4.6K views 19 replies 14 participants last post by  KingJames3rd  
#1 ·
Hello all, I'm new to woodworking and the forum but an electrician by trade. I've been looking into getting into woodworking and just purchased a 10 inch ryobi table saw I believe the RTS 12. I went that route just because of price to see if I'll stick to woodworking or not before shelling out the big money. My first project is going to be a screen door, I want to build it using half lap joints. I am having a hard time finding a dado throat plate for this saw so before I put my project off until I find the throat plate or swap this saw out for a different one I wanted to ask the question. Is a Dado blade necessary for half lap joint? I don't want to do anything sketchy (I'm all about safety) and I don't mind extra work. I also have a trim router and a circular saw so don't know if it is doable with these. Was just wondering if someone could help point me in the right direction here. Thanks!
 
#2 ·
Welcome to the forum. Unfortunately you are in the same situation as I with a comparable DeWalt saw, you can't use a dado blade/stack with it. In the pdf version of the manual for your saw it is on page 34.

An other way, make cuts with your regular blade, every 1/8 to 1/4" across the area, remove remaining wood with a chisel.
 
#3 ·
Ok cool, thanks.
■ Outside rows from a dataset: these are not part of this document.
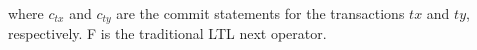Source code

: \documentclass{sig-alternate-05-2015}
\begin{document}
\begin{align}
\begin{split}
\end{split}
  \end{align} where $c_{tx}$ and $c_{ty}$ are the commit statements for the transactions $\mathit{tx}$ and $\mathit{ty}$, respectively. F is the traditional LTL next operator.
\end{document}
So what you're saying is without a dado blade I can still do this by making multiple cuts but making sure I run the wood all the way through and then smooth it out with a chisel correct? From what I've read and seen in videos is only with a dado blade can you stop the wood in the middle of a cut and pull it back with a table saw.
 
#4 · (Edited)
A dado set would be "nice", but in the absence on one you can take a different approach as follows. You'll need to layout and mark your widths across the boards and divide the thickness be 1/2 to determine the depth. Mark those dimensions on all your pieces because there will be some considerable hand wok/chiseling involved.
Your first crosscut will be at the marked width of the board and at 1/2 the desired depth. Then you make successive crosscuts along the until you reach the end of your board about 1/4" or so apart. Then knock away the waste with a small hammer, then using a sharp chisel par down any high spots. You do this on all your boards ends, KEEPING track of which pieces go on the top and which go on the bottom .... from your previously made marks!

OR:

OR:

OR:
 
#6 · (Edited)
Flat ground blade on your saw can do most things a dado setup can do. Just take multiple passes. I use CTM blades and so far have had great success with them although I am getting a new Sawstop PCS this week, maybe next depending on the weather (for delivery) ..I figure that nice, flat table surface will do a MUCH BETTER job keeping those saw teeth inline as opposed to my old crapman slotted aluminum top saw that was like pushing a board up a gravel driveway with an old rope at times.. You may want to invest in a nice router plane to clean up those saw marks..I use a cheapish Chinese router plane, but it's a small Chinese startup that makes some decent woodworking handtools and will actually correspond with American customers.. Router Plane
 
#7 ·
If you use the multiple cut system and a chisel make sure you make a cut across the very end of the board, this serves as a guide for your chisel and you don't have to worry about chipping on the end when breaking the parts off. This is done regularly on construction sites, with practice it will make a tight neat joint.
 
#9 · (Edited)
As stated above, there are lots of ways to cut dados - table saw dado stack, router, etc.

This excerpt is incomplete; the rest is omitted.